Vorremo originalmente proporre una nuova Liberazione per la fatidica giornata del 25 aprile. Perché le parole di oggi non risuonino come quelle del 1983 o del 1992: consumate come gusci vuoti. La nostra è un’utopia ma Tommaso Moro ha speso la sua vita per questo e dunque perché non cimentarci nella proiezione della speranza? Scontato e meritorio che vogliamo ribadire la nostra gratitudine per chi ci ha liberato dal nazifascismo. Ma gli amici di ieri sono i nemici di oggi e dunque proponiamo la liberazione dagli Stati Uniti, più che mai nei giorni del funambolico Trump. Ottanta anni sono sufficienti per sradicare il cordone ombelicale che ci lega a una potenza post-imperiale che non ha tenuto fede al vincolo della pace dopo il conflitto concluso nel 1945, seminando segnali di morte in poi in tutti i continenti, con particolare riferimento in Europa all’ex Jugoslavia, poi Serbia (1999) e ora in Ucraina dove ha combattuto (sta combattendo, nonostante le promesse di pace del suo bizzarro leader) per interposta nazione. Del resto, erano nel teorico e finto segno di pace persino le bombe atomiche lanciate su Hiroshima e Nagasaki a guerra già virtualmente vinta. Cinicamente gli Stati Uniti un minuto dopo la pace hanno vietato alla Germania di riarmarsi e meno che mai con armi nucleari.

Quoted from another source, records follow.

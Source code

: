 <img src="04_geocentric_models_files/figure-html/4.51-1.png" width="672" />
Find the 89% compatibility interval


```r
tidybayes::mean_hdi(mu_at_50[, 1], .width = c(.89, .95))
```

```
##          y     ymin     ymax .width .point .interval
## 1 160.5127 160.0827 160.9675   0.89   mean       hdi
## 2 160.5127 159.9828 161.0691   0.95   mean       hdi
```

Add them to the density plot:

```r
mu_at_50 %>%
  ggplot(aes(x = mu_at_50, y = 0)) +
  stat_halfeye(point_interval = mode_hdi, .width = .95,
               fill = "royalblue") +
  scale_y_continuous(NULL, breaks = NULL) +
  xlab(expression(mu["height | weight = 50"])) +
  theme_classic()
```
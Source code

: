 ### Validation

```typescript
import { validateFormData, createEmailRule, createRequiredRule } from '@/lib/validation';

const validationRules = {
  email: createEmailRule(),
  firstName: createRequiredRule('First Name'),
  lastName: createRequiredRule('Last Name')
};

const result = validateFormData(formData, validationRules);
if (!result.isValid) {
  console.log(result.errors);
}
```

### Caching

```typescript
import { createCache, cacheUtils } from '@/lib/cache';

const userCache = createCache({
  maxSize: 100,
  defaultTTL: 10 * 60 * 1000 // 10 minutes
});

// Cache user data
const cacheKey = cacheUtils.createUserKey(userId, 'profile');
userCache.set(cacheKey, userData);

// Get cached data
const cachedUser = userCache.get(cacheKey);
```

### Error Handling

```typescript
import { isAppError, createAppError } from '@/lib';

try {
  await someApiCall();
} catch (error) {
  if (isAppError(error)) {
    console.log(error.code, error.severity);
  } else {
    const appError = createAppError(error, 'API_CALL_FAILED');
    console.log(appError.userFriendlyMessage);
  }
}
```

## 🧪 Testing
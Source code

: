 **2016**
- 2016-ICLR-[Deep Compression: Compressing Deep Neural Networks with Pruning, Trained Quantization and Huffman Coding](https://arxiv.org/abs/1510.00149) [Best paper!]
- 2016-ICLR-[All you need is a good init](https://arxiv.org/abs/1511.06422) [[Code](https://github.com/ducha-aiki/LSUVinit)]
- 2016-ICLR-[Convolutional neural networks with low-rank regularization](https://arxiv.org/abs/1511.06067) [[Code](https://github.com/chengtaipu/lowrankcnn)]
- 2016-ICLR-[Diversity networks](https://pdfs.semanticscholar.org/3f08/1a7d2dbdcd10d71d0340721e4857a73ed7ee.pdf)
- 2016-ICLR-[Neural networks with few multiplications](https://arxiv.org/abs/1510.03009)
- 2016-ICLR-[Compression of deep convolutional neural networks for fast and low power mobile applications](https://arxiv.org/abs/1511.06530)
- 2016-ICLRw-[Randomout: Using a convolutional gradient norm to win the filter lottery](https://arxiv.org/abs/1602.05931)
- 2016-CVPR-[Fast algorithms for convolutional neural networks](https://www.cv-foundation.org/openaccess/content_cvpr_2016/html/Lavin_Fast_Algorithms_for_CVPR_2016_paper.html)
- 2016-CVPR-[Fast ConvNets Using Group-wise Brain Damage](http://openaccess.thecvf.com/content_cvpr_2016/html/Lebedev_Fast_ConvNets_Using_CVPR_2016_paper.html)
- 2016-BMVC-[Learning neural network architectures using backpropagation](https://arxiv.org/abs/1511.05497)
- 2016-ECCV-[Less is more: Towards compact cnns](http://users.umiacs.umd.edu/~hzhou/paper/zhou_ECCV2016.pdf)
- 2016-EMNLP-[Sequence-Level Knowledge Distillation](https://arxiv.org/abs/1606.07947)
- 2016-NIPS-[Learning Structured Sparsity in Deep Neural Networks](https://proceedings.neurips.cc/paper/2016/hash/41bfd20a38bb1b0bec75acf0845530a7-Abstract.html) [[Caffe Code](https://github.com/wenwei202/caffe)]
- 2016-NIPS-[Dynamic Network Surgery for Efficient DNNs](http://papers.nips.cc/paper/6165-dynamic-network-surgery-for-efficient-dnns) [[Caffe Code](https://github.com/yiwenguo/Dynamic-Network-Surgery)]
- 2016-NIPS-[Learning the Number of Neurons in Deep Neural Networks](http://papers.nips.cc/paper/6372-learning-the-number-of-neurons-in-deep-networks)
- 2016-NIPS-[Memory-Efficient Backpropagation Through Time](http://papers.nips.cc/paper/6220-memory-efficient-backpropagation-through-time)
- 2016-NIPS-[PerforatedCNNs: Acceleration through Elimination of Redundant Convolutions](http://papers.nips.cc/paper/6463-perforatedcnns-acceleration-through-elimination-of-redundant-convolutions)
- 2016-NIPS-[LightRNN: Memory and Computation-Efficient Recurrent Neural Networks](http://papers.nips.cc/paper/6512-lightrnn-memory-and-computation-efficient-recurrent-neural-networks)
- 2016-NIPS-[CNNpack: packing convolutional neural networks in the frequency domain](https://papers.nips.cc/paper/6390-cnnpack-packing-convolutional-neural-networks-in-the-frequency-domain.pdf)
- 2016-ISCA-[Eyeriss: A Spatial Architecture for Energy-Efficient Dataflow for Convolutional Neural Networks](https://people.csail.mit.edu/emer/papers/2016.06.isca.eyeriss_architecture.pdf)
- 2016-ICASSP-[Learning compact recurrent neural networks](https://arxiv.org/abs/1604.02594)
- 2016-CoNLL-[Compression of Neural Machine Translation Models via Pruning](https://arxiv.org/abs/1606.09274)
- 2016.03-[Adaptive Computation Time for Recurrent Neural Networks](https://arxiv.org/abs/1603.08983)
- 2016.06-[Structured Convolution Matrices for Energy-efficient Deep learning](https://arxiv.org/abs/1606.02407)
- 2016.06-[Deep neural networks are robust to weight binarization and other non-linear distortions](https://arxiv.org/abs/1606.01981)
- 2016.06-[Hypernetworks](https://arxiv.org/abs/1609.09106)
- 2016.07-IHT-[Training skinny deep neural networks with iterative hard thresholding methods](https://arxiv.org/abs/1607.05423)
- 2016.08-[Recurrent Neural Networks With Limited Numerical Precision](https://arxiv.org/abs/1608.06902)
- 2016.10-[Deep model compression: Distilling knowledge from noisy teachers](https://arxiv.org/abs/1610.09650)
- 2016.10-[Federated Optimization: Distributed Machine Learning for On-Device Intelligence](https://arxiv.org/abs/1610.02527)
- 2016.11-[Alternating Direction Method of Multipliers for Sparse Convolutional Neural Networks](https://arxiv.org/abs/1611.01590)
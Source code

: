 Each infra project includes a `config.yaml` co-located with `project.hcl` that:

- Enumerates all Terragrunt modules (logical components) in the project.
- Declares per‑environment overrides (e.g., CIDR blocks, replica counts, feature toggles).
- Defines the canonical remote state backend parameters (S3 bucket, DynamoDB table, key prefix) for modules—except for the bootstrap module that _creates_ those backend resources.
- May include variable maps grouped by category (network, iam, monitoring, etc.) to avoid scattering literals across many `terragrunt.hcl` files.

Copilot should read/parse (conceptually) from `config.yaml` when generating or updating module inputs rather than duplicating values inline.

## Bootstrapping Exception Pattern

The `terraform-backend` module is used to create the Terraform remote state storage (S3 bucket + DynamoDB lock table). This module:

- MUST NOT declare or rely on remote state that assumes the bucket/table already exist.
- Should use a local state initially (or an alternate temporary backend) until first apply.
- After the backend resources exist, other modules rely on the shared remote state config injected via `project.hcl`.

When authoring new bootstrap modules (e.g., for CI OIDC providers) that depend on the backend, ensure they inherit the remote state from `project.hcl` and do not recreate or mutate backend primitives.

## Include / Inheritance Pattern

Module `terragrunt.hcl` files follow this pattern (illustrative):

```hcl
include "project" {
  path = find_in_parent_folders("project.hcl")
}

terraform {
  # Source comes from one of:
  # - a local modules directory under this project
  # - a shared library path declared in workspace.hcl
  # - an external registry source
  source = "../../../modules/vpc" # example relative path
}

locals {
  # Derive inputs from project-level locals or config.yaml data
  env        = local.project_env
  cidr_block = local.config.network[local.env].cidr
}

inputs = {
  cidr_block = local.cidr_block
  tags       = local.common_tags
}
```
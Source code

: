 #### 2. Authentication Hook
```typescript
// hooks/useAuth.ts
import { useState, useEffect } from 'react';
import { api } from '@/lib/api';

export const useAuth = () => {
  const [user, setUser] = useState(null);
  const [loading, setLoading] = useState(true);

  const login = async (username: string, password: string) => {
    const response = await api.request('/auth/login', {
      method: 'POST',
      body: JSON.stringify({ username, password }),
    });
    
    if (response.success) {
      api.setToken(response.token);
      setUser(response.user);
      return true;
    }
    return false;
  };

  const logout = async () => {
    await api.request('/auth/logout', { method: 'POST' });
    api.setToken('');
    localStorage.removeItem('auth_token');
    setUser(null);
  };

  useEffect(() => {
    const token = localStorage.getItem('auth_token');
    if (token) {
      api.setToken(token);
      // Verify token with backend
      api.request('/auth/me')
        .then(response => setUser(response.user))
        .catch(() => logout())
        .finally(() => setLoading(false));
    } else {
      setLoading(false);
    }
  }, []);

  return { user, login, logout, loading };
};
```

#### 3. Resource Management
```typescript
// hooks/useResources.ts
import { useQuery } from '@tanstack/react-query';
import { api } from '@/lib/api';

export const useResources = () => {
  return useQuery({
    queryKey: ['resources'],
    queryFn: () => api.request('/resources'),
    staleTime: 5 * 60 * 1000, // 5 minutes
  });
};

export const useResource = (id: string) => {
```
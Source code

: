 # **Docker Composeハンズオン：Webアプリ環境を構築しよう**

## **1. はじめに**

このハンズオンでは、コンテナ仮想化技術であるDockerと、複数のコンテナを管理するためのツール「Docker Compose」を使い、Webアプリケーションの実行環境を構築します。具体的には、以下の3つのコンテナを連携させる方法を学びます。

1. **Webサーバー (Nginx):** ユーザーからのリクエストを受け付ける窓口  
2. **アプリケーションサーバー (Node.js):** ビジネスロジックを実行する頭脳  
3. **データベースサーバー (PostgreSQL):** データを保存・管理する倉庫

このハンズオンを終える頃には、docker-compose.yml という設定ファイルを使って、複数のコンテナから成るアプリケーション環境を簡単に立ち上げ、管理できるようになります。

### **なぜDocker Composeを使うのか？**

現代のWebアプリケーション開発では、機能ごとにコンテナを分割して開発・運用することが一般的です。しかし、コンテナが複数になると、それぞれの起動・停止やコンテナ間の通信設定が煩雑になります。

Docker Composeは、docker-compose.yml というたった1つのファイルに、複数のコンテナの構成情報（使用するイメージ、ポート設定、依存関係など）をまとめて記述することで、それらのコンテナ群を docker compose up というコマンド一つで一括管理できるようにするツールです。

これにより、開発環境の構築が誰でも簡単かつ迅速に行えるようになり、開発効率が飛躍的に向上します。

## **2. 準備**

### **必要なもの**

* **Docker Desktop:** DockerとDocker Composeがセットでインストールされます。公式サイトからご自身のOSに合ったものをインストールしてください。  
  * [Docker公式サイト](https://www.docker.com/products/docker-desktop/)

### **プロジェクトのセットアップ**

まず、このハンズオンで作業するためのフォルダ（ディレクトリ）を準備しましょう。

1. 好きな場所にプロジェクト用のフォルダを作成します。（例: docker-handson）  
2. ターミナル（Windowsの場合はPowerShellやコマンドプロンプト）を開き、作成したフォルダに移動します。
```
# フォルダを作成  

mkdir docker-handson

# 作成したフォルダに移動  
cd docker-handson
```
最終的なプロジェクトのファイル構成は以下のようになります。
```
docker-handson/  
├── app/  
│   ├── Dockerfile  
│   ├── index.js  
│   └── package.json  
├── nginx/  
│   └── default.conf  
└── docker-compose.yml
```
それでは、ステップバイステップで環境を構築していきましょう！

Match Stati Uniti-Russia come ai tempi della guerra fredda solo che la Russia ha da tempo deposto le armi ed è da tempo solo Russia e non Urss senza vessilli imperiali anche se qualche astruso pensatore italiano ritiene probabile l‘invasione della Polonia, della Moldova, se non addirittura del Portogallo.
Liberiamoci dalla nazione delle armi, da quella che ha il record dei detenuti, che ancora razzialmente non si è placata e che ha importato schiavi e che considera gli afroamericani ancora in parte tali. La nazione a cui abbiamo regalato un’ingiusta sentenza di non luogo a procedere per il Cermis, per Abu Omar, che con la costola della CIA ha tramato perché Aldo Moro venisse ucciso e non liberato. Gli Stati Uniti sono la nazione che ha complottato perché il compromesso storico venisse stroncato a un passo dalla realizzazione. Gli Stati Uniti sono la nazione che lascia morire i suoi cittadini per la strada se non muniti di carta di credito, che ha famiglie con 500 miliardi dollari di debito per mantenere i figli ai carissimi studi. Gli Stati Uniti sono la nazione dove diventi presidente solo se sostenuto da centinaia di milioni alle spalle e dove il conflitto di interesse (vedi Trump) è cogente. Dove le pensioni non sono un diritto ma una vaga ipotesi. Dove il diritto alla felicità promulgato da Jefferson è nella disponibilità dei soli ricchi e, di conseguenza, essere poveri è una colpa. Dove personaggi illuminanti e trainanti per il mondo sono stati fatti brutalmente fuori (Malcolm X, Martin Luther King, John e Bob Kennedy.